**DESCRIPTION OF THE TASK**
Provide only the number of lines in the records where "xtables" appears.

• • • •

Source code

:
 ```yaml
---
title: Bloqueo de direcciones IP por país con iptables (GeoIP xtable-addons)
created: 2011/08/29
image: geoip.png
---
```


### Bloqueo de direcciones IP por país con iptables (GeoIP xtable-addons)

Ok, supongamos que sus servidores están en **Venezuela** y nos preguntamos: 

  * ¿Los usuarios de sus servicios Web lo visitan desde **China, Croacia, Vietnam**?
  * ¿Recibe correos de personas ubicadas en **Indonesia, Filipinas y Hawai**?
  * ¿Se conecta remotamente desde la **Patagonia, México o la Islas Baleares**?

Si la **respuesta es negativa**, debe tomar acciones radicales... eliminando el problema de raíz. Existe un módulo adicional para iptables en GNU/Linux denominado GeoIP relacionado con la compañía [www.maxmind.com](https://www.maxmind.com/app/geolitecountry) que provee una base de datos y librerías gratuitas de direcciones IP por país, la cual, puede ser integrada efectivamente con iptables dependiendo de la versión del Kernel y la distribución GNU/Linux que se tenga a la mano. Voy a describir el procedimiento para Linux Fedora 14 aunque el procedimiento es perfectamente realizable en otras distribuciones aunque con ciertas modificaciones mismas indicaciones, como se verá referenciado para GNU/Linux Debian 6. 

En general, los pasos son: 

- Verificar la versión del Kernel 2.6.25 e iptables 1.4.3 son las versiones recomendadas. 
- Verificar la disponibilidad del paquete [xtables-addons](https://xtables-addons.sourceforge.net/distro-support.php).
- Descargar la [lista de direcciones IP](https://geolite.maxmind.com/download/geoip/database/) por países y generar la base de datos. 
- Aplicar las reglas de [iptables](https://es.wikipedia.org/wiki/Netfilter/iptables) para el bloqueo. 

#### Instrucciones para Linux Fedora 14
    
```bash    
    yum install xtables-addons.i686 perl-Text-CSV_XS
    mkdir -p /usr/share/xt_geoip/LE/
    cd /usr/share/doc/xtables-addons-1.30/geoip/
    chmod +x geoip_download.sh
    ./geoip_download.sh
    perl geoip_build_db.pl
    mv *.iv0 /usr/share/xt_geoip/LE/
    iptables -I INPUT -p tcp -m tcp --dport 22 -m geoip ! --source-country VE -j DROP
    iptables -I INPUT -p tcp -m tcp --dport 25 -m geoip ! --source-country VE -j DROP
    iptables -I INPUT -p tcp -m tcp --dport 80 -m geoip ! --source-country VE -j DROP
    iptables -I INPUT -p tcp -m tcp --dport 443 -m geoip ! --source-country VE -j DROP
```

• • • •

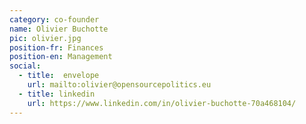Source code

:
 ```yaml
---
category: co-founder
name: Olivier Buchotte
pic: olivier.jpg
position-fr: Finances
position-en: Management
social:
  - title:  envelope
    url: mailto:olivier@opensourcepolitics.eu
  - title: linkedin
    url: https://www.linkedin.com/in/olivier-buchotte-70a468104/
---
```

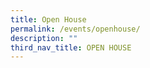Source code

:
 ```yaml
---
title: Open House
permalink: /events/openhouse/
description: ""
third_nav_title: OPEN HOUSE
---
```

• • • •

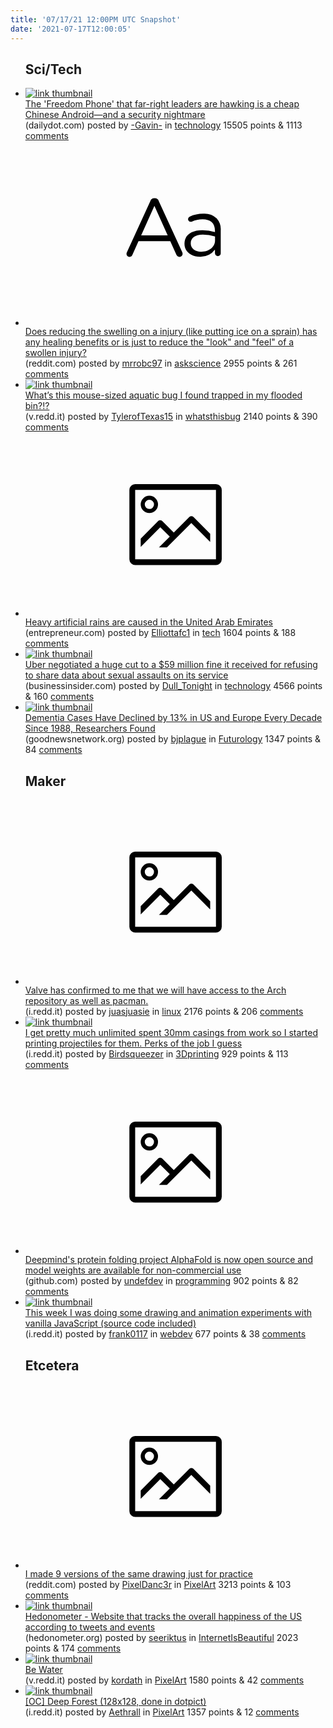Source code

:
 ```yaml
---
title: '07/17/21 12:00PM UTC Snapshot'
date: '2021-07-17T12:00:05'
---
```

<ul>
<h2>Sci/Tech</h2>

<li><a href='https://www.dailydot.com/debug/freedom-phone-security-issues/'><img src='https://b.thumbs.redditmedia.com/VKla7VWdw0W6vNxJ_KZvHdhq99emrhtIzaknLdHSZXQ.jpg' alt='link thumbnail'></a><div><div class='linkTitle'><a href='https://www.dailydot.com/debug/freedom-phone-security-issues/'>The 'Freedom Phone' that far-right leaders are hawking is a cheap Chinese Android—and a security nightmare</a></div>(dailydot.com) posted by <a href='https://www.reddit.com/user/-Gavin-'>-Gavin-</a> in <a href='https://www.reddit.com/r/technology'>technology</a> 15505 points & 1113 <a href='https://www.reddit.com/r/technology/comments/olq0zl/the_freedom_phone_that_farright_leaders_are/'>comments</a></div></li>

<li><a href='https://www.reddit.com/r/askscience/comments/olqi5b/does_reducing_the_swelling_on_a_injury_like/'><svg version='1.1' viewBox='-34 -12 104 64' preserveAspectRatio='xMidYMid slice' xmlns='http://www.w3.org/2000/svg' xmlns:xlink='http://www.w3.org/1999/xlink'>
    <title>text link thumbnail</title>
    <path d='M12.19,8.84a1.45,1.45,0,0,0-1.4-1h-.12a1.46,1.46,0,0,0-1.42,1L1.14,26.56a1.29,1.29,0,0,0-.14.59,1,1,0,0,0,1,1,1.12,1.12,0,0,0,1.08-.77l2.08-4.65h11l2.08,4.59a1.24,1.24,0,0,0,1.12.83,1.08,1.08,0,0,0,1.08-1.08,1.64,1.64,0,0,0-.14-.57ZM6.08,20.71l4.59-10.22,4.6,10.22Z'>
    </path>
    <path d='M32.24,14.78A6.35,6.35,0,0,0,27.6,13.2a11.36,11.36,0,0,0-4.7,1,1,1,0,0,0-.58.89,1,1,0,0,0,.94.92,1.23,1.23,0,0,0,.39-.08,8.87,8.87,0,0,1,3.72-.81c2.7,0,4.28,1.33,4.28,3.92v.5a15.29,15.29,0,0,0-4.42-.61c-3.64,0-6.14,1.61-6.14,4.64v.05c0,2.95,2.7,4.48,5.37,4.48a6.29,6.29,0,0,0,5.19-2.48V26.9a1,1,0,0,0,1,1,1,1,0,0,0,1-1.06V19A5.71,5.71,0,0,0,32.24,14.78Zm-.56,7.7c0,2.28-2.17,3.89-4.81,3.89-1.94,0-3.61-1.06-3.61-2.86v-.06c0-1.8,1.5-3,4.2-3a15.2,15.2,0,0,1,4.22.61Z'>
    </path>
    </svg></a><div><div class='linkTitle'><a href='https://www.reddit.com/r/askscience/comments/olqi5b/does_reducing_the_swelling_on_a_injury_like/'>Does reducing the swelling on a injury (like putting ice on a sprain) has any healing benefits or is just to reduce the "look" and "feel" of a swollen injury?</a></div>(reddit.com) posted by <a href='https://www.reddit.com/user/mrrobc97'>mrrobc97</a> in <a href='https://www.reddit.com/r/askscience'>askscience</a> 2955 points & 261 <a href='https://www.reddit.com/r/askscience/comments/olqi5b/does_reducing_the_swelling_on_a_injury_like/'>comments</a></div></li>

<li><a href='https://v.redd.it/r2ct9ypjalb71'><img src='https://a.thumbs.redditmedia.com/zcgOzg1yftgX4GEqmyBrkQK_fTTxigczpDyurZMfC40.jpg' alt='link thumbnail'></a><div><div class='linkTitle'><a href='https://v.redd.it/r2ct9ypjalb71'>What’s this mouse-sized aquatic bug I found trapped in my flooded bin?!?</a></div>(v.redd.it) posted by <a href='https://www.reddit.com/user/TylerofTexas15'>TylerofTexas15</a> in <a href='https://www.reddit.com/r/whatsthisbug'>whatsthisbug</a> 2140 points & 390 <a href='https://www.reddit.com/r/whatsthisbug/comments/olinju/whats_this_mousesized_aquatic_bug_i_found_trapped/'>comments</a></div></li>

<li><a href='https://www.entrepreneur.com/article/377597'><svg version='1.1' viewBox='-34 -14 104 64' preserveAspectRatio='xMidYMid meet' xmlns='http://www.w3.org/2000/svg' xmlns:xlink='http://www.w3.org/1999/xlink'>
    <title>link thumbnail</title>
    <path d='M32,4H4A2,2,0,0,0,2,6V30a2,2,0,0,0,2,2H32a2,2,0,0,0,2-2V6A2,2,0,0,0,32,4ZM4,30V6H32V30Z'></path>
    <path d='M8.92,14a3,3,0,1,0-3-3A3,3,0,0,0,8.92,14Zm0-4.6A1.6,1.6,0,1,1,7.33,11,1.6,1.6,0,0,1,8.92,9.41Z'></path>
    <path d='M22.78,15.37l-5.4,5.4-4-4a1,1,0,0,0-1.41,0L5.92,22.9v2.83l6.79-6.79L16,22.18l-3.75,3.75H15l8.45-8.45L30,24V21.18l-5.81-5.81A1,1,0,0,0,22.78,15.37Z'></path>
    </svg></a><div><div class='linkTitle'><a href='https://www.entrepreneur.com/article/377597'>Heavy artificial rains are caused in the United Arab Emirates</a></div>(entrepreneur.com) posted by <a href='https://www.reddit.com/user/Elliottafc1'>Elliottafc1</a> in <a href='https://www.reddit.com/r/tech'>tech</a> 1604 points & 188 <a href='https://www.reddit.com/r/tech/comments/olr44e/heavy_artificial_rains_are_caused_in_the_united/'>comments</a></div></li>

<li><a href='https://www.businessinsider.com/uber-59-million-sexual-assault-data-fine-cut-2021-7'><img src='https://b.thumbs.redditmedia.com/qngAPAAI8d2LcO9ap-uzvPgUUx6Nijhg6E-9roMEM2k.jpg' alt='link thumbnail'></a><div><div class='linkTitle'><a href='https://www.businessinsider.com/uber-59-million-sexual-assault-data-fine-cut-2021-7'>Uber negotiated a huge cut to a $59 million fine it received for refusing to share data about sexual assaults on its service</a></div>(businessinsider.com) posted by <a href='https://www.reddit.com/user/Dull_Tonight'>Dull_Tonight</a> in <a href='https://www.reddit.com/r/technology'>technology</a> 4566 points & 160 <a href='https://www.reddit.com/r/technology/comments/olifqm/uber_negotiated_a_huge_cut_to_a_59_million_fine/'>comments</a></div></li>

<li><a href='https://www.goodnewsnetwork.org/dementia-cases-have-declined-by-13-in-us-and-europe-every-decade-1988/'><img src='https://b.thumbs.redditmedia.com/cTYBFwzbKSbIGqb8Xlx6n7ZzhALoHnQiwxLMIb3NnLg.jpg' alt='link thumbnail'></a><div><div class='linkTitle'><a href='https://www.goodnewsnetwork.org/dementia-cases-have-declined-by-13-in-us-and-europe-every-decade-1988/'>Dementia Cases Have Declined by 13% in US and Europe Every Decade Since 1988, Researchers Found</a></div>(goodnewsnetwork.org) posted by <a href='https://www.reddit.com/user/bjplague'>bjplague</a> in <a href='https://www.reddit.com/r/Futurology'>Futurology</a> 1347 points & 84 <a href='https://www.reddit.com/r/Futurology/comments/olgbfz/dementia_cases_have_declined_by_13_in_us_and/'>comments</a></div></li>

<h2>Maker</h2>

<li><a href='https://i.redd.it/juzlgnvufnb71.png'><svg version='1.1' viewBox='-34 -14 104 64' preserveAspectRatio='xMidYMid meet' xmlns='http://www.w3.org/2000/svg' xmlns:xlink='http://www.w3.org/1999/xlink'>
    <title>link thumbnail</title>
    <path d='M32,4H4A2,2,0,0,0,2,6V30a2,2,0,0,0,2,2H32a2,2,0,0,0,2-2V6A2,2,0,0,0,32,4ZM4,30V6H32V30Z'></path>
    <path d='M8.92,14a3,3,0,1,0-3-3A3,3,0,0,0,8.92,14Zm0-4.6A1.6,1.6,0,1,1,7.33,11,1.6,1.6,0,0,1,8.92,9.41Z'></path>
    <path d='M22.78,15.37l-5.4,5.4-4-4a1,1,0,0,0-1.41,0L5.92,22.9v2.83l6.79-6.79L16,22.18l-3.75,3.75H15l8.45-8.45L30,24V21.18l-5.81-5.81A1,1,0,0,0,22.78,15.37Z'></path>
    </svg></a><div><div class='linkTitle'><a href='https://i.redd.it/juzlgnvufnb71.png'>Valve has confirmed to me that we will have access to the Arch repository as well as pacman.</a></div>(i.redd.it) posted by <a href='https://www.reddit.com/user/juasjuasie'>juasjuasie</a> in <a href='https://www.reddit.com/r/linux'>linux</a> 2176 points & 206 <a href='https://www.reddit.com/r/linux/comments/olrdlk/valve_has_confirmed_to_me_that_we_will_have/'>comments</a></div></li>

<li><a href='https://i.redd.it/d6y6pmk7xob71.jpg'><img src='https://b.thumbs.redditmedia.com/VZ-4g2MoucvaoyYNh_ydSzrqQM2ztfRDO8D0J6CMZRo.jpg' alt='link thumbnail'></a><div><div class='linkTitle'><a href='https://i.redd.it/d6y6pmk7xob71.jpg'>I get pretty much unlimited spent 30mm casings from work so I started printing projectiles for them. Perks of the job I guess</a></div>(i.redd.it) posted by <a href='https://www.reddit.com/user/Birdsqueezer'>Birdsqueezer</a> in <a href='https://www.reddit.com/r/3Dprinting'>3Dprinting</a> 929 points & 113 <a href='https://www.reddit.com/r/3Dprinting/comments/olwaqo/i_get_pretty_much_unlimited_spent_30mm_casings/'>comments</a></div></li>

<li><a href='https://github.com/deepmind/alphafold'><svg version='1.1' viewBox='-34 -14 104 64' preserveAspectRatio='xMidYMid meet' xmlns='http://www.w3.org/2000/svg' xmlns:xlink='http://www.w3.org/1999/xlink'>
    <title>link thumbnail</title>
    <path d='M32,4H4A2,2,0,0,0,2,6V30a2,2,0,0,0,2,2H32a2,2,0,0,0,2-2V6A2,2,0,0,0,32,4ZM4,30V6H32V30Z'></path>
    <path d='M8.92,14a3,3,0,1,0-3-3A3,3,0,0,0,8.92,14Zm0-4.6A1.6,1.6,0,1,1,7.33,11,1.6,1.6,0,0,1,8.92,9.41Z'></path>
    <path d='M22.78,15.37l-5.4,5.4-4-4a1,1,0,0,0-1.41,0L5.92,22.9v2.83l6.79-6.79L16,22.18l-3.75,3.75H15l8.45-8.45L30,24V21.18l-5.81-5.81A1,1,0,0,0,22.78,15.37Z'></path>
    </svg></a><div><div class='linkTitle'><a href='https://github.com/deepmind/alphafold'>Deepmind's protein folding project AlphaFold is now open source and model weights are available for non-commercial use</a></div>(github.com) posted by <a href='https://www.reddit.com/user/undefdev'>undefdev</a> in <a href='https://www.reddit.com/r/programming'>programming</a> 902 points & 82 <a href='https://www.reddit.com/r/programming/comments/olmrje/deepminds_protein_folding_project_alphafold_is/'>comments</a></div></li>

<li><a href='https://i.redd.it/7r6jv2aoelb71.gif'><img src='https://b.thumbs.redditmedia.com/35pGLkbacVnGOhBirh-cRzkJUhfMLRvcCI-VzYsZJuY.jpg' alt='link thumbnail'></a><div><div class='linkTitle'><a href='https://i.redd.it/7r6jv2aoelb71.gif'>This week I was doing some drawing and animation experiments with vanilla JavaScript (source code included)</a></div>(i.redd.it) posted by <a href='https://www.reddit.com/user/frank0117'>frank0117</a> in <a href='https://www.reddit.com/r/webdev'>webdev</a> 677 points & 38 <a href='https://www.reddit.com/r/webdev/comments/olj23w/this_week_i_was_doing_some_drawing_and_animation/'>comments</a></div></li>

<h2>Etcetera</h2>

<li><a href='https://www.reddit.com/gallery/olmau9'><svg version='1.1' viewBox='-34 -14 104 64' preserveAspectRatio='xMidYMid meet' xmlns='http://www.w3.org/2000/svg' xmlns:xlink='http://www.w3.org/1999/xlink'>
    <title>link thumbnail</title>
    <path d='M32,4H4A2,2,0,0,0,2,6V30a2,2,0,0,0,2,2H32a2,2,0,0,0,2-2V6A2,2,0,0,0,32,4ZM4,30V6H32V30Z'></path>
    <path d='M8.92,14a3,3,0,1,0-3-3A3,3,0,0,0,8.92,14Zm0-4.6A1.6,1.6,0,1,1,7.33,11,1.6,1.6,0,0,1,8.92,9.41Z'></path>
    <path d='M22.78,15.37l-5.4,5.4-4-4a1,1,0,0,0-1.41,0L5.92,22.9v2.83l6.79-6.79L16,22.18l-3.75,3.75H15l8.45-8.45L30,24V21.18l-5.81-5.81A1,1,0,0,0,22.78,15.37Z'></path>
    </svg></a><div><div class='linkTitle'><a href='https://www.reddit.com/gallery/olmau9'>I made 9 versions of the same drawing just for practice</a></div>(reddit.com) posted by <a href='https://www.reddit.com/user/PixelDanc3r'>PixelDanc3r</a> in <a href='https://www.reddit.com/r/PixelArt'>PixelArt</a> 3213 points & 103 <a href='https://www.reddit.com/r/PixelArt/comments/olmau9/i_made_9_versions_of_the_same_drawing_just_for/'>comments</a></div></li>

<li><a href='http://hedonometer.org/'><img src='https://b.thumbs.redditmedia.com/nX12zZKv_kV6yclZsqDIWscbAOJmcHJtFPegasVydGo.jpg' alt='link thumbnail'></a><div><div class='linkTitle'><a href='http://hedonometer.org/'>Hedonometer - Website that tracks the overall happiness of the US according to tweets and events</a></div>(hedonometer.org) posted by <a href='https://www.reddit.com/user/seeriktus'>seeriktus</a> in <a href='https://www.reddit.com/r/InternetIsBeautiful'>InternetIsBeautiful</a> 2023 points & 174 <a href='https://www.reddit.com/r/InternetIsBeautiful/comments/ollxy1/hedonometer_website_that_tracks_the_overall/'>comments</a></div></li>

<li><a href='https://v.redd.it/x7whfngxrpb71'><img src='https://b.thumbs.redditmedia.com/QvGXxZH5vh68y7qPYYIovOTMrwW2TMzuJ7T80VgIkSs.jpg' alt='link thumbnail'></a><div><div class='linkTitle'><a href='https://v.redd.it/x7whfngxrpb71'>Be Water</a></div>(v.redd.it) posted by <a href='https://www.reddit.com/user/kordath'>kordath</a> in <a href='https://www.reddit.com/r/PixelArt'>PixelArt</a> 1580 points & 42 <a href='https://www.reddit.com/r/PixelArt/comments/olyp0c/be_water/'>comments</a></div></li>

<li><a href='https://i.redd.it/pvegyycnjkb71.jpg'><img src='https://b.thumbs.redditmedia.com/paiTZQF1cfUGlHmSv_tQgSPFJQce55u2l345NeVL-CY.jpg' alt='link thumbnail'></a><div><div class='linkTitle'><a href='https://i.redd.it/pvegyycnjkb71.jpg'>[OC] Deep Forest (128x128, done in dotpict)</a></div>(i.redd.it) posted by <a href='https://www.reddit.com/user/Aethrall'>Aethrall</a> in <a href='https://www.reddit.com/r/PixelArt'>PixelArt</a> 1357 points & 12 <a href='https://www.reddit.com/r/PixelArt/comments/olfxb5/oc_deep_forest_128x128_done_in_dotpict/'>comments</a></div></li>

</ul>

• • • •

**TASK ANSWER**
3